Well it is now official! Sydney has the world’s most unaffordable housing market and because (we believe) house prices will show strong gains through to Christmas and beyond, the situation will get worse, before it gets better. Now before you jump to the conclusion that I may be suffering the effects of too much sun (following my recent break) there are some amazing statistics that have recently emerged that more than support this prediction.

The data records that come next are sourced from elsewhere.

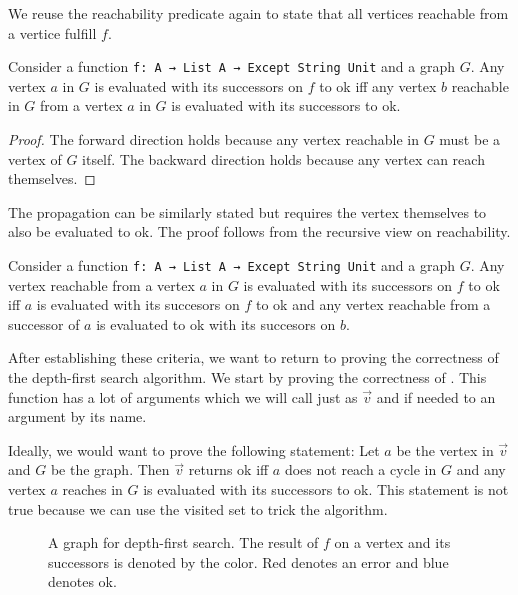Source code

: We reuse the reachability predicate again to state that all vertices reachable from a vertice fulfill $f$.

\begin{lemma}[\allTrueIfAllCanReachTrue]\label{lem:allTrueIfAllCanReachTrue}
  Consider a function \lstinline|f: A → List A → Except String Unit| and a graph $G$. Any vertex $a$ in $G$ is evaluated with its successors on $f$ to ok iff any vertex $b$ reachable in $G$ from a vertex $a$ in $G$ is evaluated with its successors to ok.
\end{lemma}
\begin{proof}
  The forward direction holds because any vertex reachable in $G$ must be a vertex of $G$ itself. The backward direction holds because any vertex can reach themselves.
\end{proof}

The propagation can be similarly stated but requires the vertex themselves to also be evaluated to ok. The proof follows from the recursive view on reachability.

\begin{lemma}[\canReachLemma]
  Consider a function \lstinline|f: A → List A → Except String Unit| and a graph $G$.
  Any vertex reachable from a vertex $a$ in $G$ is evaluated with its successors on $f$ to ok iff $a$ is evaluated with its succesors on $f$ to ok and any vertex reachable from a successor of $a$ is evaluated to ok with its succesors on $b$.
\end{lemma}

After establishing these criteria, we want to return to proving the correctness of the depth-first search algorithm. We start by proving the correctness of \dfsstep. This function has a lot of arguments which we will call just as $\vec{v}$ and if needed to an argument by its name.

Ideally, we would want to prove the following statement: Let $a$ be the vertex in $\vec{v}$ and $G$ be the graph. Then \dfsstep $\vec{v}$ returns ok iff $a$ does not reach a cycle in $G$ and any vertex $a$ reaches in $G$ is evaluated with its successors to ok. This statement is not true because we can use the visited set to trick the algorithm.

\begin{figure}
  \centering
  \caption{A graph for depth-first search. The result of $f$ on a vertex and its successors is denoted by the color. Red denotes an error and blue denotes ok.}
  \label{fig:dfsSetProblem}
\end{figure}

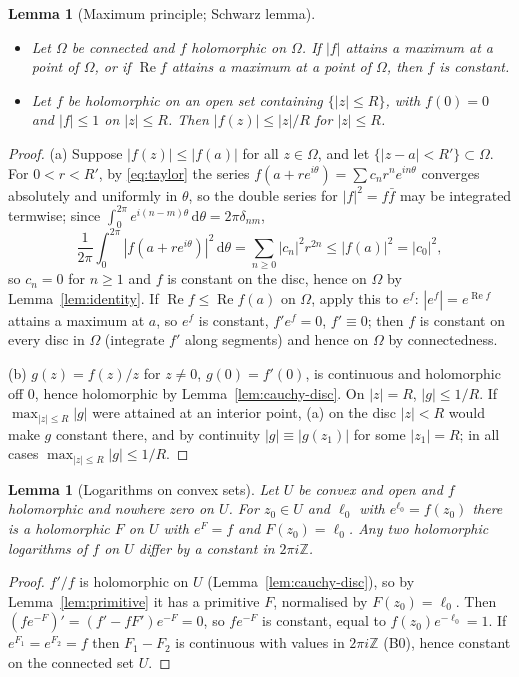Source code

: \documentclass[11pt]{article}
\newtheorem{lemma}[theorem]{Lemma}
\theoremstyle{definition}
\newcommand{\Z}{\mathbb{Z}}
\newcommand{\re}{\operatorname{Re}}
\newcommand{\dd}{\,\mathrm{d}}
\begin{document}
\begin{lemma}[Maximum principle; Schwarz lemma]\label{lem:maxmod}
\begin{itemize}
\item[(a)] Let $\Omega$ be connected and $f$ holomorphic on $\Omega$. If $|f|$ attains a maximum at a point of $\Omega$, or if $\re f$ attains a maximum at a point of $\Omega$, then $f$ is constant.
\item[(b)] Let $f$ be holomorphic on an open set containing $\{|z|\le R\}$, with $f(0)=0$ and $|f|\le1$ on $|z|\le R$. Then $|f(z)|\le|z|/R$ for $|z|\le R$.
\end{itemize}
\end{lemma}
\begin{proof}
(a) Suppose $|f(z)|\le|f(a)|$ for all $z\in\Omega$, and let $\{|z-a|<R'\}\subset\Omega$. For $0<r<R'$, by \eqref{eq:taylor} the series $f(a+re^{i\theta})=\sum c_nr^{n}e^{in\theta}$ converges absolutely and uniformly in $\theta$, so the double series for $|f|^{2}=f\bar f$ may be integrated termwise; since $\int_0^{2\pi}e^{i(n-m)\theta}\dd\theta=2\pi\delta_{nm}$,
\[
\frac1{2\pi}\int_0^{2\pi}|f(a+re^{i\theta})|^{2}\dd\theta=\sum_{n\ge0}|c_n|^{2}r^{2n}\le|f(a)|^{2}=|c_0|^{2},
\]
so $c_n=0$ for $n\ge1$ and $f$ is constant on the disc, hence on $\Omega$ by Lemma~\ref{lem:identity}.
If $\re f\le\re f(a)$ on $\Omega$, apply this to $e^{f}$: $|e^{f}|=e^{\re f}$ attains a maximum at $a$, so $e^{f}$ is constant, $f'e^{f}=0$, $f'\equiv0$; then $f$ is constant on every disc in $\Omega$ (integrate $f'$ along segments) and hence on $\Omega$ by connectedness.

(b) $g(z)=f(z)/z$ for $z\ne0$, $g(0)=f'(0)$, is continuous and holomorphic off $0$, hence holomorphic by Lemma~\ref{lem:cauchy-disc}. On $|z|=R$, $|g|\le1/R$. If $\max_{|z|\le R}|g|$ were attained at an interior point, (a) on the disc $|z|<R$ would make $g$ constant there, and by continuity $|g|\equiv|g(z_1)|$ for some $|z_1|=R$; in all cases $\max_{|z|\le R}|g|\le1/R$.
\end{proof}

\begin{lemma}[Logarithms on convex sets]\label{lem:log}
Let $U$ be convex and open and $f$ holomorphic and nowhere zero on $U$. For $z_0\in U$ and $\ell_0$ with $e^{\ell_0}=f(z_0)$ there is a holomorphic $F$ on $U$ with $e^{F}=f$ and $F(z_0)=\ell_0$. Any two holomorphic logarithms of $f$ on $U$ differ by a constant in $2\pi i\Z$.
\end{lemma}
\begin{proof}
$f'/f$ is holomorphic on $U$ (Lemma~\ref{lem:cauchy-disc}), so by Lemma~\ref{lem:primitive} it has a primitive $F$, normalised by $F(z_0)=\ell_0$. Then $(fe^{-F})'=(f'-fF')e^{-F}=0$, so $fe^{-F}$ is constant, equal to $f(z_0)e^{-\ell_0}=1$.
If $e^{F_1}=e^{F_2}=f$ then $F_1-F_2$ is continuous with values in $2\pi i\Z$ (B0), hence constant on the connected set $U$.
\end{proof}
\end{document}
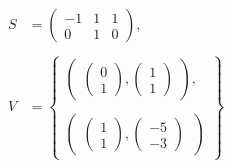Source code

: \begin{align*}
    S &= \begin{pmatrix}
        -1 & 1 & 1 \\
        0 & 1 & 0
    \end{pmatrix}, \ \\ \\
    V &= \begin{Bmatrix}
        \begin{pmatrix}
              \begin{pmatrix}
                    0 \\
                    1
               \end{pmatrix},
               \begin{pmatrix}
                     1 \\
                     1
               \end{pmatrix}
        \end{pmatrix}, \\ \\
        \begin{pmatrix}
               \begin{pmatrix}
                    1 \\
                    1
               \end{pmatrix},
               \begin{pmatrix}
                    -5 \\
                    -3
              \end{pmatrix}
        \ \end{pmatrix}
    \end{Bmatrix}
\end{align*}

Research by the Institute of Public Affairs (IPA) has revealed that the fall of house prices in the United States, now identifies Sydney as the most expensive housing market in the world. United States based consultancy, Demographia, said that following the US sub-prime crisis, Melbourne, Perth, Brisbane and Adelaide are also in the Top 10 most unaffordable cities. This now identifies five Australian cities that today make up the Top 10. The average Sydney home costs over eight times the average income of our city dwellers. The reason why? Simple! Governments of the day keep over-taxing our property markets while production declines yet the Federal government is on an immigration drive. The number of new arrivals to Australian shores in 2007 was 332,000 or 1.6 per cent. This is the greatest addition to the national population in any year in our nation’s history according to Bernard Salt. Mr Salt said ‘The most obvious cause is a record level of net overseas migration. Last year we added a net 185,000 migrants, up from the long term average of 110,000. At the peak of the last recession in 1992 Australia attracted just 52,000 migrants.’

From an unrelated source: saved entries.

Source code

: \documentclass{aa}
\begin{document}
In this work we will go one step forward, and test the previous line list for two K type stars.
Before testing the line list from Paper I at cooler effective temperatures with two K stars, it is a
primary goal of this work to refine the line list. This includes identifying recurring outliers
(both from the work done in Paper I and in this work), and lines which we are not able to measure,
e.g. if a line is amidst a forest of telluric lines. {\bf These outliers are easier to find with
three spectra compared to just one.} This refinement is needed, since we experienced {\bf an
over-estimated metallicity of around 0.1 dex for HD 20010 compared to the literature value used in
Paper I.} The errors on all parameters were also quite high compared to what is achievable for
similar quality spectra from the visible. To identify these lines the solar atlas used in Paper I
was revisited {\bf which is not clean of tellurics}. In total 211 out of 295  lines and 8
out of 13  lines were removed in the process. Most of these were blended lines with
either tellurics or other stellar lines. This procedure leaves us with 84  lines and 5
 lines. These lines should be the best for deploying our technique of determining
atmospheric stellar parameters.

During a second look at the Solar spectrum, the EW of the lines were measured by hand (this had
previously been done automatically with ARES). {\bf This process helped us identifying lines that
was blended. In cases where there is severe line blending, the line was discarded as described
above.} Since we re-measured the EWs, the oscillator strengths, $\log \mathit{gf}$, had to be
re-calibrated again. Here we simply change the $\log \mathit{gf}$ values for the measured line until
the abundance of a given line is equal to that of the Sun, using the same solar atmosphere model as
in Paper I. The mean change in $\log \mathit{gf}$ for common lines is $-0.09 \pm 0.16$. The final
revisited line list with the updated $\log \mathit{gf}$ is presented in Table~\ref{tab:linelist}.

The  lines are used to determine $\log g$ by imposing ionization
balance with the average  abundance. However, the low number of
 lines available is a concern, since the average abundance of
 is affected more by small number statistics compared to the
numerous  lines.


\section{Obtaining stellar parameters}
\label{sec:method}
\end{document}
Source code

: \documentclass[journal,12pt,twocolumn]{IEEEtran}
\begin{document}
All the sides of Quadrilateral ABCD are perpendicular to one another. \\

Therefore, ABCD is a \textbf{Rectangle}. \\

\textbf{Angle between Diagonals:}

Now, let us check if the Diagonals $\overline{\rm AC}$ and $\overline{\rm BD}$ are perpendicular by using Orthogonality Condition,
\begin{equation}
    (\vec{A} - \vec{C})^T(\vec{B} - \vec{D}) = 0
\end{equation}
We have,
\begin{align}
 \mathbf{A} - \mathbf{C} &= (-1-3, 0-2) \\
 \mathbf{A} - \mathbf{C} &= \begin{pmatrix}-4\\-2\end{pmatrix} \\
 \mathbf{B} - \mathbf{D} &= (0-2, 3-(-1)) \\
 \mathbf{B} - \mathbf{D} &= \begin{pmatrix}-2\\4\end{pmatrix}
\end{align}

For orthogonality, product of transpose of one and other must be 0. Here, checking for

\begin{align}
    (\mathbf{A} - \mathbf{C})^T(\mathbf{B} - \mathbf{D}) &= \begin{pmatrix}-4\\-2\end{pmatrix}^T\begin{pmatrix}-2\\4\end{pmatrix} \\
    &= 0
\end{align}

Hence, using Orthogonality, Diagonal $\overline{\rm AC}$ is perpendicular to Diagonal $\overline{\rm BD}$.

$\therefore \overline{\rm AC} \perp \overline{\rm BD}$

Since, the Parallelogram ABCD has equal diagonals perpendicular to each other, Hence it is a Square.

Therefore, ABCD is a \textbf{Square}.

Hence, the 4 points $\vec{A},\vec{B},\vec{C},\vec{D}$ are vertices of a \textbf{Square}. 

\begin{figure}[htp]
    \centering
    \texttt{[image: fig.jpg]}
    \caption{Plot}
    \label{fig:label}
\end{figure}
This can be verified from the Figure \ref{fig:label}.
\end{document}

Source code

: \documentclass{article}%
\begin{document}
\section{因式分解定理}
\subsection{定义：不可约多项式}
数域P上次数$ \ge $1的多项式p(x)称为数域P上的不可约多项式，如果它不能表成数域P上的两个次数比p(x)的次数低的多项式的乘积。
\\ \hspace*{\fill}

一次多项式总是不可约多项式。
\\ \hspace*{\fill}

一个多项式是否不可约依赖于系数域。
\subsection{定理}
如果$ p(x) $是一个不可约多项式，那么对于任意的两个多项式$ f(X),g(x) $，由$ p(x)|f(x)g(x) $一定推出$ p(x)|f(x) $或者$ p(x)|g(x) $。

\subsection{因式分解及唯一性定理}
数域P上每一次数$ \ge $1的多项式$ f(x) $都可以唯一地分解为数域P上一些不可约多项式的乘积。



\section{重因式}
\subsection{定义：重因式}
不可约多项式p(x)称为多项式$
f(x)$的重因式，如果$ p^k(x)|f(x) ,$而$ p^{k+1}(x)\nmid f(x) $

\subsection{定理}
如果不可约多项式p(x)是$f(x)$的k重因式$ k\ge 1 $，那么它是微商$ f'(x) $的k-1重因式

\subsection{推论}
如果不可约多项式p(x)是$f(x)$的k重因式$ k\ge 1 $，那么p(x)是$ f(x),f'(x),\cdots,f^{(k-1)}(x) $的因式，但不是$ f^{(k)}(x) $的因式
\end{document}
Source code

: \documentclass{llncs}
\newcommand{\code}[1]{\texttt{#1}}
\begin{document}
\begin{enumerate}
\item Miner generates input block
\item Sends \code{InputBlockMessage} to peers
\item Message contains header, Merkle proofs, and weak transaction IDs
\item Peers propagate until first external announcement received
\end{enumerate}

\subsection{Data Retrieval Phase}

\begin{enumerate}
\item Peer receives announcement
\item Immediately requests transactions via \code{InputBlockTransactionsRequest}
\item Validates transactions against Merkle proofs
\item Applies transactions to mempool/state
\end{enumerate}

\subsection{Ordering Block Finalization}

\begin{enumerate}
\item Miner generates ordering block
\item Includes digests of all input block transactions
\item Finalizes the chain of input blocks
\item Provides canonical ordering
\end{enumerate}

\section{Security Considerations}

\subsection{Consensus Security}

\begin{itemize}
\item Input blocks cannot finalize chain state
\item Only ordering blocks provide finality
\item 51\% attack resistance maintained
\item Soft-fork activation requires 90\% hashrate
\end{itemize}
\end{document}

<> Value of dwelling commitments & No. of dwelling commitments

IPA director of the deregulation unit, Dr Alan Moran, said misguided government policies were the culprit of Australia’s unaffordable housing market. He said the cost of Sydney homes was inflated by laws which restricted availability of land, imposed lengthy bureaucratic procedures, increased the cost of building new homes for environmental requirements and charged high taxes ‘masquerading as development levies’. Dr Morgan went on to say ‘These measures are preventing all but the most affluent young buyers from getting a toehold in the housing market. It is clear that regulatory restrictions are fuelling the high cost of building new homes.’

When the Australian Bureau of Statistics released its Housing Finance, Australia, June 2008 on Wednesday this week, its findings all but confirmed exactly what the IPA was suggesting.

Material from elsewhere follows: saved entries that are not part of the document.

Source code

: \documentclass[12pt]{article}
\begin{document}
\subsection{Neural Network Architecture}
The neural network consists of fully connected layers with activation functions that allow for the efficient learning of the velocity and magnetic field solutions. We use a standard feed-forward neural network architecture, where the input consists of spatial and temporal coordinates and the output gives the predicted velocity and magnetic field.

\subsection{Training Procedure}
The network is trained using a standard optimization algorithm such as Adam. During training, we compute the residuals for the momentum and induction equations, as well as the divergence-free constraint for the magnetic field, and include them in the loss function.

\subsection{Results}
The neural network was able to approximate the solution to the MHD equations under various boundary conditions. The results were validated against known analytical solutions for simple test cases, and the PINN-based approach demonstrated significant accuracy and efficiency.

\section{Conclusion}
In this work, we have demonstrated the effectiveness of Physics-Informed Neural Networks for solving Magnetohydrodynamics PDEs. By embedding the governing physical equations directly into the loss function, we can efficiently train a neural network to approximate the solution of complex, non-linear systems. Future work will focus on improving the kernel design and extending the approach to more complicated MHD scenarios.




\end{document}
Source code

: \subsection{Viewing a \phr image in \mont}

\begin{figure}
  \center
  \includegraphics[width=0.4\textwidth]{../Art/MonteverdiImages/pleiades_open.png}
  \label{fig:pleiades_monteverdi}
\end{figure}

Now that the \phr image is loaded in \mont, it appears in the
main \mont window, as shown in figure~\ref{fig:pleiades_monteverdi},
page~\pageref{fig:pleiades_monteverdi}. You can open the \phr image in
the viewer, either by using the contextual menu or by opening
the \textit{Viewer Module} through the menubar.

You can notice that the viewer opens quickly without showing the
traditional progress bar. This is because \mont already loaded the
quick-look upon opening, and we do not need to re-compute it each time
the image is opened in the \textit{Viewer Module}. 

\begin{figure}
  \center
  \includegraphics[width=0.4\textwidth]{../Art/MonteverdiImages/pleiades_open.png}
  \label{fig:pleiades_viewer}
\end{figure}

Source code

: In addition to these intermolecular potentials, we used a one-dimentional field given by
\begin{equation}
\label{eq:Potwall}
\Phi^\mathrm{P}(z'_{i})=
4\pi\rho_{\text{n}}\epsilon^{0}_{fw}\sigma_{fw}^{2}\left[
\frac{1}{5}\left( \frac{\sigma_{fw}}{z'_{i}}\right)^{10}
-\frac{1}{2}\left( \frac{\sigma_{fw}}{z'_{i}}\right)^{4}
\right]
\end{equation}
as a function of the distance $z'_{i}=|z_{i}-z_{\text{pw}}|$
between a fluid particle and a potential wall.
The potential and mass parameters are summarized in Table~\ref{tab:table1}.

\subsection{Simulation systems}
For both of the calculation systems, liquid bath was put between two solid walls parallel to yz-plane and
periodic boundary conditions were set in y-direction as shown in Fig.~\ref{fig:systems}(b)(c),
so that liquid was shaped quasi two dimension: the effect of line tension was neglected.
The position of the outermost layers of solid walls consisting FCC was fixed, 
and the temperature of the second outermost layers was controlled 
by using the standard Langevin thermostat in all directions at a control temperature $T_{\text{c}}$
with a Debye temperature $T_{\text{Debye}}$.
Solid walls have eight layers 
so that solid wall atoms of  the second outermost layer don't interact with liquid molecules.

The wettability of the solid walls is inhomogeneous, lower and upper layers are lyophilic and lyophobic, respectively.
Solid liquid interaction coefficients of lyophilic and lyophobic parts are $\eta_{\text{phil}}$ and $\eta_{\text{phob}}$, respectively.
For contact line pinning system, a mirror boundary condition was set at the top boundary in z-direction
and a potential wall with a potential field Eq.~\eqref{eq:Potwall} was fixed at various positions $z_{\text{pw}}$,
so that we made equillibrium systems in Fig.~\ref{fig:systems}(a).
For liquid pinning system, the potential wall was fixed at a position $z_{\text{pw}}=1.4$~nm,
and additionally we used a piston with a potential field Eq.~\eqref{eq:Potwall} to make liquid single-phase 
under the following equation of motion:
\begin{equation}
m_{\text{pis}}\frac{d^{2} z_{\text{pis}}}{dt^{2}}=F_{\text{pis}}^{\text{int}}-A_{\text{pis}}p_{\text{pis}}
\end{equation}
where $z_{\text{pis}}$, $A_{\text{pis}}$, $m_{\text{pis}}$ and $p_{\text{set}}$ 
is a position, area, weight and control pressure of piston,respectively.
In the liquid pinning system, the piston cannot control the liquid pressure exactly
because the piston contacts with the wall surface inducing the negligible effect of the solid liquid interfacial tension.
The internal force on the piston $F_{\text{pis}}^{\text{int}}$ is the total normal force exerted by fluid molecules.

Australian Bureau of Statistics – VALUE OF DWELLING COMMITMENTS
June 2008 compared with May 2008

  • In trend terms, the total value of dwelling finance commitments excluding alterations and additions decreased 3.4%. Owner occupied housing commitments decreased 3.6% and investment housing commitments decreased by 3.0%.
  • In seasonally adjusted terms, the total value of dwelling finance commitments excluding alterations and additions decreased by 0.9%. Owner occupied housing commitments decreased by 1.1% and investment housing commitments decreased by 0.3%.

NUMBER OF DWELLING COMMITMENTS – June 2008 compared with May 2008:

  • In trend terms, the number of commitments for owner occupied housing finance decreased by 4.5%.
  • The number of commitments for owner occupied housing finance excluding refinancing fell by 4.8%.
  • In trend terms, the total number of commitments for the purchase of established dwellings fell 4.7% and the seasonally adjusted series decreased 4.2%.
  • In original terms, the number of first home buyer commitments as a percentage of total owner occupied housing finance commitments increased from 17.3% in May 2008 to 17.6% in June 2008.
  • In original terms, the number of fixed rate loan commitments as a percentage of total owner occupied housing finance commitments decreased from 13.0% in May 2008 to 11.7% in June 2008.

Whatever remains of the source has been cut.